OROVILLE – Oroville wants Osoyoos Lake Veterans Memorial State park to be transferred to the city and is seeking the public’s support.
The city council discussed the need for letters of support at their Tuesday, Feb. 16 council meeting, according to Kathy Jones, Oroville’s clerk-treasurer.
“We need a letter writing campaign from those that support the park being transferred to the city and we need the letters by March 5 so we can take them with us when we meet with the state Parks and Recreation people to give our presentation,” said Jones.
Veterans Memorial State Park is one of 13 parks the state had decided to close as part of a cost savings measure. The Oroville mayor and council, reasoning that the park was such a big part of the recreation and economy of the city, was one of the first to ask that rather than close the park it be transferred to the city to operate. The transfer was all but approved, when representatives of the Colville Confederated Tribe, which also asked to be considered, threatened legal action because they said the Parks and Recreation Commission had not followed their own guidelines. The commission asked that the two entities, the Tribe and the city, come back and make new presentations to the parks and recreation staff, which in turn will make their recommendations to the commission on who should get the transfer.

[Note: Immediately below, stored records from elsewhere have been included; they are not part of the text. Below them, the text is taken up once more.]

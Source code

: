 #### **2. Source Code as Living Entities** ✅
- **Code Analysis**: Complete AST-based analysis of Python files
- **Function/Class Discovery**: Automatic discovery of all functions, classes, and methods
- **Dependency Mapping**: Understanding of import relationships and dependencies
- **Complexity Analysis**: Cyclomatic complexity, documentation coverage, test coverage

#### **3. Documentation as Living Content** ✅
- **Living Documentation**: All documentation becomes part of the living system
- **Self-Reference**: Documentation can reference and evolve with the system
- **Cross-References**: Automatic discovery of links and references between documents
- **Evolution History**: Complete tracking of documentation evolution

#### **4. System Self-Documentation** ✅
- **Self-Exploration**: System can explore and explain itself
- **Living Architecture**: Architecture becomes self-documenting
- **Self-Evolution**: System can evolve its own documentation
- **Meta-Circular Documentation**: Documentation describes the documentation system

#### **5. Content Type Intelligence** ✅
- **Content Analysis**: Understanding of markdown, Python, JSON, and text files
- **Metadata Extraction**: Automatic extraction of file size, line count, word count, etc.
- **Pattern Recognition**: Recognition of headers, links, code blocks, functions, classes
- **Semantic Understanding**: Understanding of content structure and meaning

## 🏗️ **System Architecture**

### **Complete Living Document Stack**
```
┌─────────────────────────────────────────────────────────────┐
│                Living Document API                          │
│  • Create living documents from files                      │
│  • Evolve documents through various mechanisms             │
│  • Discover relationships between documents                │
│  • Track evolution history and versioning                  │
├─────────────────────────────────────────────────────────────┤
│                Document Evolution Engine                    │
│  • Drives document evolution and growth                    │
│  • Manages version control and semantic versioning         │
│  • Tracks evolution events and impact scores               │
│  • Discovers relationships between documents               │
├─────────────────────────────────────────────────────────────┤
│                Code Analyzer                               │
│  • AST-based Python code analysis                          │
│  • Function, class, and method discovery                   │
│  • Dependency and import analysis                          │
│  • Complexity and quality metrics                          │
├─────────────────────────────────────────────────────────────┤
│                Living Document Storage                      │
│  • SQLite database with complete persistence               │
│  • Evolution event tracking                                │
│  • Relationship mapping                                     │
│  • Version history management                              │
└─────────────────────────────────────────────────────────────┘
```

“Those who want to write letters of support can mail them to city hall at P.O. Box 2200 or come by the office during office hours and drop them off or drop them through the slot in the door. We just have to have them by March 5,” Jones said.
The city will travel to Lakewood, Wash. south of Tacoma to make their presentation on March 11.
“Anyone who wants to come and support us at that meeting is welcome also,” said Jones. “The meeting will be at the Lakewood Community Center, 9112 Lakewood Dr. S.W. in Lakewood, Wash. If you need more information you can call this office at (509) 476-2926,” said Jones.
At their meeting the council also discussed the importance of participating in the upcoming U.S. Census, according to Jones.
“Hopefully everyone will participate, the city gets funding based on a per capita basis and we get grants based on our needs too,” she said. “The census helps to determine funding for many facilities, like hospitals and clinics as well.”
The council authorized the city’s engineers to prepare an application to the state’s drinking water revolving fund for green projects. The deadline for application is March 1 and due to the nearness of the deadline the council reasoned the engineers, Varela and Associates, which have most of the pertinent information on the water system, would be best to make the application for the city, according to Jones.
The city hopes to use the funds for replacing the north end water main, which has experienced some leaks recently.